=== Problem to work on ===
From the entries that follow, copy exactly the lines beginning at the line holding "sono sottogruppi o" and continuing through the line holding "Lo Scrum Team è abbastanza".

______

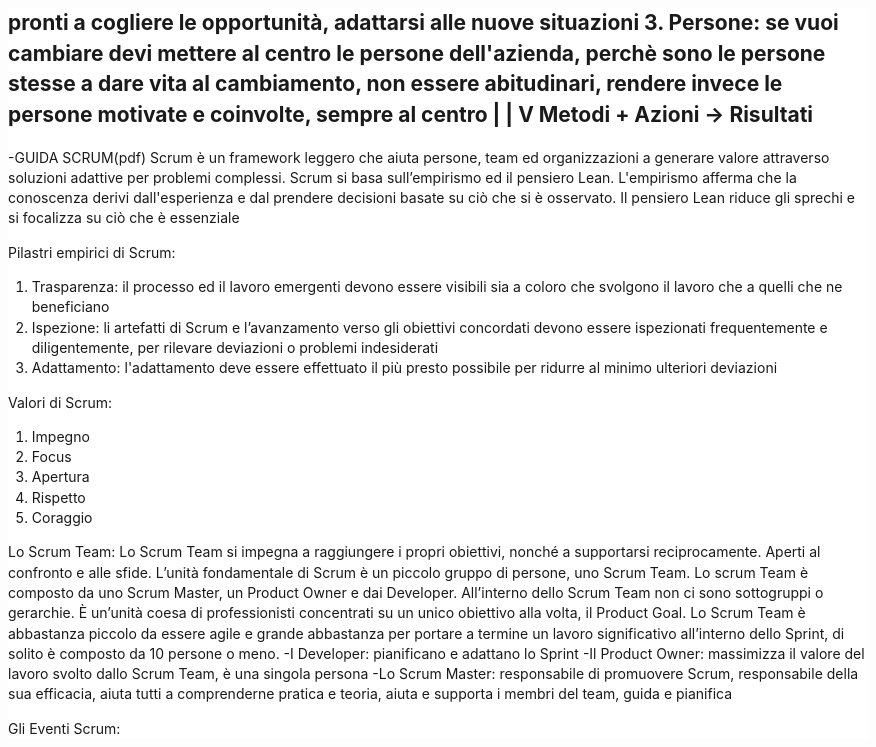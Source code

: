 pronti a cogliere le opportunità, adattarsi alle nuove situazioni
3. Persone: se vuoi cambiare devi mettere al centro le persone dell'azienda, perchè sono le persone stesse a dare vita 
al cambiamento, non essere abitudinari, rendere invece le persone motivate e coinvolte, sempre al centro
        |
        |
        V
Metodi + Azioni -> Risultati
------
-GUIDA SCRUM(pdf)
Scrum è un framework leggero che aiuta persone, team ed organizzazioni a generare valore attraverso
soluzioni adattive per problemi complessi.
Scrum si basa sull’empirismo ed il pensiero Lean. L'empirismo afferma che la conoscenza derivi
dall'esperienza e dal prendere decisioni basate su ciò che si è osservato. Il pensiero Lean riduce gli
sprechi e si focalizza su ciò che è essenziale

Pilastri empirici di Scrum:
1. Trasparenza: il processo ed il lavoro emergenti devono essere visibili sia a coloro che svolgono il lavoro che a quelli
che ne beneficiano
2. Ispezione: li artefatti di Scrum e l’avanzamento verso gli obiettivi concordati devono essere ispezionati frequentemente e diligentemente, 
per rilevare deviazioni o problemi indesiderati
3. Adattamento: l'adattamento deve essere effettuato il più presto possibile per ridurre al minimo ulteriori deviazioni

Valori di Scrum:
1. Impegno
2. Focus
3. Apertura
4. Rispetto
5. Coraggio

Lo Scrum Team: 
Lo Scrum Team si impegna a raggiungere i propri obiettivi, nonché a supportarsi reciprocamente.
Aperti al confronto e alle sfide.
L’unità fondamentale di Scrum è un piccolo gruppo di persone, uno Scrum Team. Lo scrum Team è
composto da uno Scrum Master, un Product Owner e dai Developer. All’interno dello Scrum Team non ci
sono sottogruppi o gerarchie. È un’unità coesa di professionisti concentrati su un unico obiettivo alla
volta, il Product Goal.
Lo Scrum Team è abbastanza piccolo da essere agile e grande abbastanza per portare a termine un
lavoro significativo all’interno dello Sprint, di solito è composto da 10 persone o meno.
-I Developer: pianificano e adattano lo Sprint
-Il Product Owner: massimizza il valore del lavoro svolto dallo Scrum Team, è una singola persona
-Lo Scrum Master: responsabile di promuovere Scrum, responsabile della sua efficacia, 
aiuta tutti a comprenderne pratica e teoria, aiuta e supporta i membri del team, guida e pianifica

Gli Eventi Scrum:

______

=== The completed task ===
sono sottogruppi o gerarchie. È un’unità coesa di professionisti concentrati su un unico obiettivo alla
volta, il Product Goal.
Lo Scrum Team è abbastanza piccolo da essere agile e grande abbastanza per portare a termine un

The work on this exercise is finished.